Odumegwu Ojukwu funeral  Biafra
The 2012 funeral of Nigeria's secessionist leader Odumegwu Ojukwu who championed the campaign for an independent Republic of Biafra AFP/Getty

Nigerian supporters of the reinstatement of the Republic of Biafra – territories independent from Nigeria from 1967 until 1970 and re-annexed to the African nation following a civil war that killed between one and three million people – reacted with outrage to claims that they have purchased arms and might join forces with the Niger Delta militants.

In previous articles on the separatist movement, IBTimes UK interviewed members of the intelligence as well as the Nigerian police, which warned the movement might become violent in its bid to create a separate state from Nigeria.

David Otto, CEO of UK-based global security provider TGS Intelligence Consultants, said: "We know that the Biafran movement has acquired ammunition during [former president Goodluck] Jonathan's administration and they are working with the Niger Delta militias, who are well-armed," he continued. "Niger Delta militants are willing to join forces because they will be able to create more unrest and carry out their activities without any disruption. The benefit is enormous."

A perceived increase in pro-Biafran activities was also confirmed by the Anambra State commissioner of police, Hassan Karma, during another interview with IBTimes UK. He said: "It is people taking laws into their hands and it's the same situation that generated Boko Haram today in the north east. People started like this, even in Niger Delta, where militants started kidnapping people for extortion."

However, those who support the Biafra cause argued such claims only aim to smear the reputation of pro-Biafrans who, they say, are not and will never be a violent movement. One Twitter user said: "Biafrans need freedom." Another argued Biafrans "are not and cannot be associated with terrorists".

A member of Ipob [the Indigenous People of Biafra], who spoke to IBTimes UK under conditions of anonymity, alleged that "the Nigerian government and institutions will do anything possible to discredit the viability of what we are agitating for". The source alleged that police are arresting people who have the Radio Biafra application on their mobile phones and added: "Niger Delta militants are Biafrans who are called by such name only to further divide Biafra."

Pro-Biafrans have also alleged that the Nigerian police are violent against them. When contacted by IBTimes UK earlier in September, Amnesty International said there was "credible evidence" that pro-Biafran separatists in Nigeria were targeted by police and that they were tortured and arbitrarily jailed in the past.

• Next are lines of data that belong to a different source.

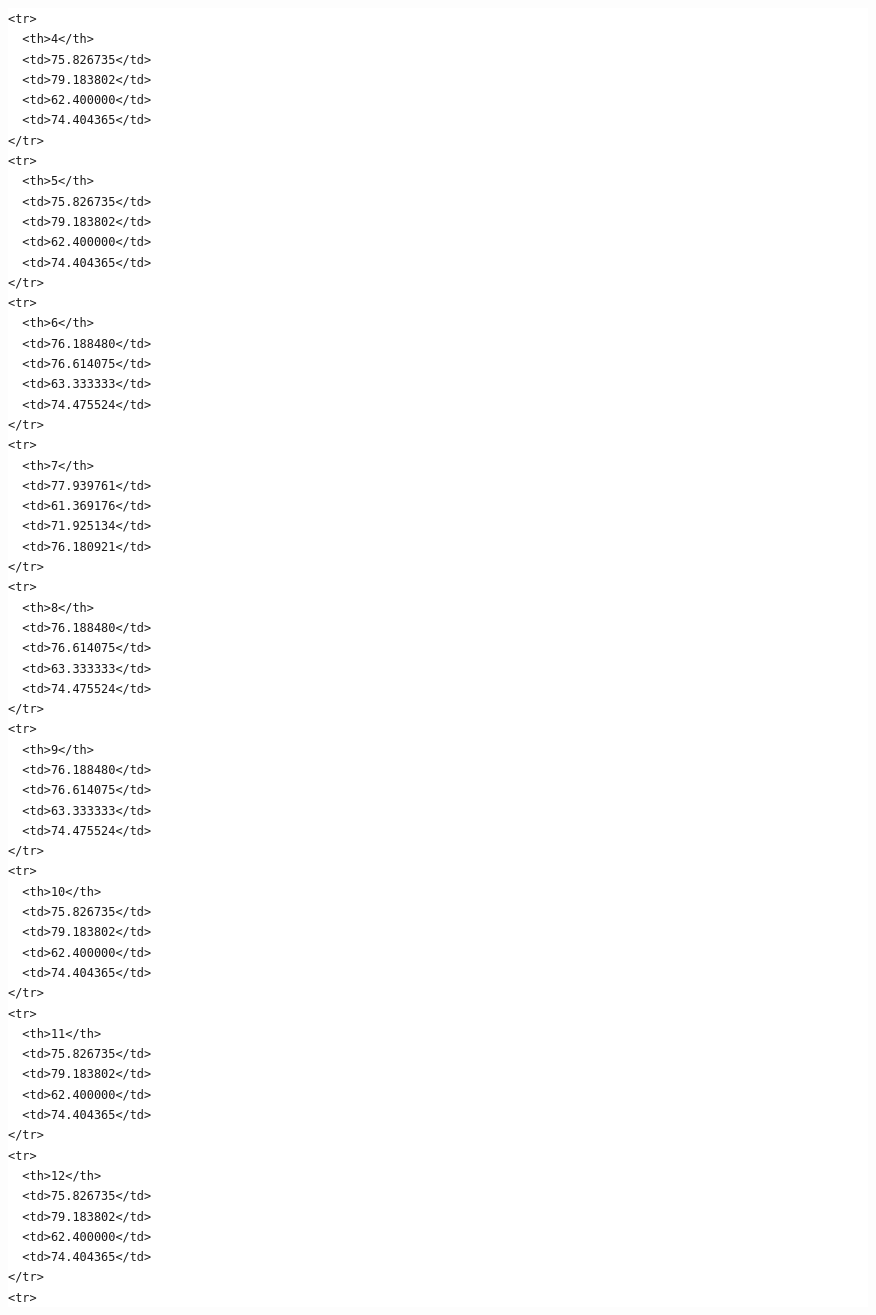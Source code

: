     <tr>
      <th>4</th>
      <td>75.826735</td>
      <td>79.183802</td>
      <td>62.400000</td>
      <td>74.404365</td>
    </tr>
    <tr>
      <th>5</th>
      <td>75.826735</td>
      <td>79.183802</td>
      <td>62.400000</td>
      <td>74.404365</td>
    </tr>
    <tr>
      <th>6</th>
      <td>76.188480</td>
      <td>76.614075</td>
      <td>63.333333</td>
      <td>74.475524</td>
    </tr>
    <tr>
      <th>7</th>
      <td>77.939761</td>
      <td>61.369176</td>
      <td>71.925134</td>
      <td>76.180921</td>
    </tr>
    <tr>
      <th>8</th>
      <td>76.188480</td>
      <td>76.614075</td>
      <td>63.333333</td>
      <td>74.475524</td>
    </tr>
    <tr>
      <th>9</th>
      <td>76.188480</td>
      <td>76.614075</td>
      <td>63.333333</td>
      <td>74.475524</td>
    </tr>
    <tr>
      <th>10</th>
      <td>75.826735</td>
      <td>79.183802</td>
      <td>62.400000</td>
      <td>74.404365</td>
    </tr>
    <tr>
      <th>11</th>
      <td>75.826735</td>
      <td>79.183802</td>
      <td>62.400000</td>
      <td>74.404365</td>
    </tr>
    <tr>
      <th>12</th>
      <td>75.826735</td>
      <td>79.183802</td>
      <td>62.400000</td>
      <td>74.404365</td>
    </tr>
    <tr>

Oleehkukyu Ali, spokesperson for the police in Anambra, replied to the claims by saying: "Recently, in this [Anambra] and other states in the country there has been a kind of excitement from members of pro-Biafran groups, and this excitement has led to their processions to become chaotic. Pro-Biafrans are not considered as a threat, but inciting people to [participate] in violent processions is against the law and no government watches any group operates under such conditions."

IBTimes UK has contacted Ipob coordinators and members for further comments but has not received an answer at the time of publishing.

Biafra history

After the end of the British rule in 1960, Nigeria consisted of territories that were not part of the nation before the colonisation, resulting in escalating tensions among the communities.

Biafra map
The Biafra region in the south of Nigeria is shown in green IBTimes UK

People in the Eastern Region - a former federal division of Nigeria with capital Enugu - mainly from the Igbo community, wanted to secede due to ethnic, religious and economic differences with other communities in Nigeria.

The Eastern Region gained independence following two coup d'etats in 1966 and 1967. The fact that Nigeria's oil was located in the south of the country played a major role in the eruption of the war, during which medicine and food shortages in Biafra led to the death of thousands of people.

Biafra has been commonly divided into four main "tribes": the Igbos, the Ibibio-Efiks, the Ijaws and the Ogojas. The modern-day states that make up Biafra from the eastern region and midwest are: Anambra, Enugu, Imo, Delta, Bayelsa, Abia, Cross River, Akwa-Ibom, Rivers, Ebonyi, southern part of Ondo State, Igbanke in Edo State, southern part of Benue State.

Africa Biafra map
A map of Africa in 1827 shows the territories of Biafra before the creation of Nigeria by British Wikimedia Commons

Amalgamation contract and birth of Nigeria

Pro-Biafrans cite the expiration of a so-called "amalgamation contract" as one of the reasons to justify their will to separate from the rest of Nigeria.

The contract was issued by Britain during the colonisation era and aimed at integrating people from the north and the south within 100 years since it was issued despite cultural, religious and economic differences among the various ethnic groups.

The contract, now at the National Archive of London, was created in 1914 by Frederick John Dealtry Lugard, the governor general of modern-day Nigeria. The document, opposed by the political class and the media in Lagos, expired in 2014.

The term "Nigeria" was created by Lugard's wife, British journalist Flora Shaw, in 1897 when she suggested to replace the "British protectorate of the Niger River" with a shorter term.